If you keep a shrewd and watchful eye on the balconies above the cheap john stores you will now and again catch a little glimpse reminiscent of Pekin. For the Chinese like to hang their balconies with artistic screens, bedeck them with palms, illuminate them with the gay lanterns of their home. Sometimes a woman of complexion of rather accentuated brunette will hang over the rail with a Chinese—or at least a Chinesque—baby in the parti-colored clothing of its paternal ancestors. Or as you stroll along the back or side streets more given over to residences, an open door here and there gives a glimpse of an interior crowded with household goods—and household gods which are babies. Not precisely luring are these views. They suggest rather that the daily efforts of Col. Gorgas to make and keep the city clean might well have extended further behind the front doors of the house. They did to a slight degree, of course, for there was fumigation unlimited in the first days of the great cleaning up, and even now there is persistent sanitary inspection. The Canal Zone authorities relinquished to the Panama local officials the paving and sanitation work of the city, but retained it in Colon, which serves to indicate the estimate put upon the comparative fitness for self government of the people of the two towns.

A COLON WATER CARRIER

Down by the docks, if one likes the savor of spices and the odor of tar, you find the real society of the Seven Seas. Every variety of ship is there, from the stately ocean liner just in from Southampton or Havre to the schooner-rigged cayuca with its crew of San Blas Indians, down from their forbidden country with a cargo of cocoanuts, yams and bananas. A curious craft is the cayuca. Ranging in size from a slender canoe twelve feet long and barely wide enough to hold a man to a considerable craft of eight-foot beam and perhaps 35 to 40 feet on the water line, its many varieties have one thing in common. Each is hewn out of a single log. Shaped to the form of a boat by the universal tool, the machete, and hollowed out partly by burning, partly by chipping, these great logs are transformed into craft that in any hands save those of the Indians bred to their use, would be peremptory invitations to a watery death. But the San Blas men pole them through rapids on the Chagres that would puzzle a guide of our North Woods, or at sea take them out in northers that keep the liner tied to her dock. Some of these boats by the way are hollowed from mahogany logs that on the wharf at New York or Boston would be worth $2,000.

AN OPEN SEWER IN A COLON STREET

The history of the Panama Railroad may well be briefly sketched here. For its time it was the most audacious essay in railway building the world had known, for be it known it was begun barely twenty years after the first railroad had been built in the United States and before either railroad engineers or railroad labor had a recognized place in industry. The difficulties to be surmounted were of a sort that no men had grappled with before.
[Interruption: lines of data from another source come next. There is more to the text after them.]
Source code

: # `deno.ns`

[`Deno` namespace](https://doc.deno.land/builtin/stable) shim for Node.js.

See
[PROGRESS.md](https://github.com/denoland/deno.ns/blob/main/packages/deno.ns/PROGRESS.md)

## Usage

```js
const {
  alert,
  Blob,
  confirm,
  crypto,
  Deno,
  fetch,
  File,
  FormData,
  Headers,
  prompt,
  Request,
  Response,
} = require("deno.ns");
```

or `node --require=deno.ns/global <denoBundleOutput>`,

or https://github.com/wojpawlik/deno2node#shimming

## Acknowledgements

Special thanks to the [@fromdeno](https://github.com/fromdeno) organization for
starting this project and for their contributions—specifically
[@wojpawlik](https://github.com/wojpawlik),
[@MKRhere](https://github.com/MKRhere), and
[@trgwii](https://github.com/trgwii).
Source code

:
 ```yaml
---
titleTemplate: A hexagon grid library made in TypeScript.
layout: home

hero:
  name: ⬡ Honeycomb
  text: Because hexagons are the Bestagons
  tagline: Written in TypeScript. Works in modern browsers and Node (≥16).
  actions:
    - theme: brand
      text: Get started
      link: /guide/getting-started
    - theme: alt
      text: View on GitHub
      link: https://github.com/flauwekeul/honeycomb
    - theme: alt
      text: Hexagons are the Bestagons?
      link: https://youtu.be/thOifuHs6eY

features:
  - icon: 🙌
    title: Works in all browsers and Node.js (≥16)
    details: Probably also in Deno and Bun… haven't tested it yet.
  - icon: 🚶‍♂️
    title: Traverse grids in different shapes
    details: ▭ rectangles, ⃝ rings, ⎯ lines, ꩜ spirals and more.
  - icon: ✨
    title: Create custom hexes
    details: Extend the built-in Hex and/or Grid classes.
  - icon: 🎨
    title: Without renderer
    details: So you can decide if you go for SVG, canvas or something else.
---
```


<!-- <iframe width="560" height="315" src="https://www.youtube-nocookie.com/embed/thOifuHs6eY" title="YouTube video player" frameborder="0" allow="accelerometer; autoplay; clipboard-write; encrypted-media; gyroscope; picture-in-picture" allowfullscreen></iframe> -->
Engineers had learned how to cut down hills, tunnel mountains and bridge rivers, but to build a road bed firm enough to support heavy trains in a bottomless swamp; to run a line through a jungle that seemed to grow up again before the transit could follow the axe man; to grapple with a river that had been known to rise forty feet in a day; to eat lunch standing thigh deep in water with friendly alligators looking on from adjacent logs, and to do all this amid the unceasing buzz of venomous insects whose sting, as we learned half a century later, carried the germs of malaria and yellow fever—this was a new draft upon engineering skill and endurance that might well stagger the best. The demand was met. The road was built, but at a heavy cost of life. It used to be said that a life was the price of every tie laid, but this was a picturesque exaggeration. About 6000 men in all died during the construction period.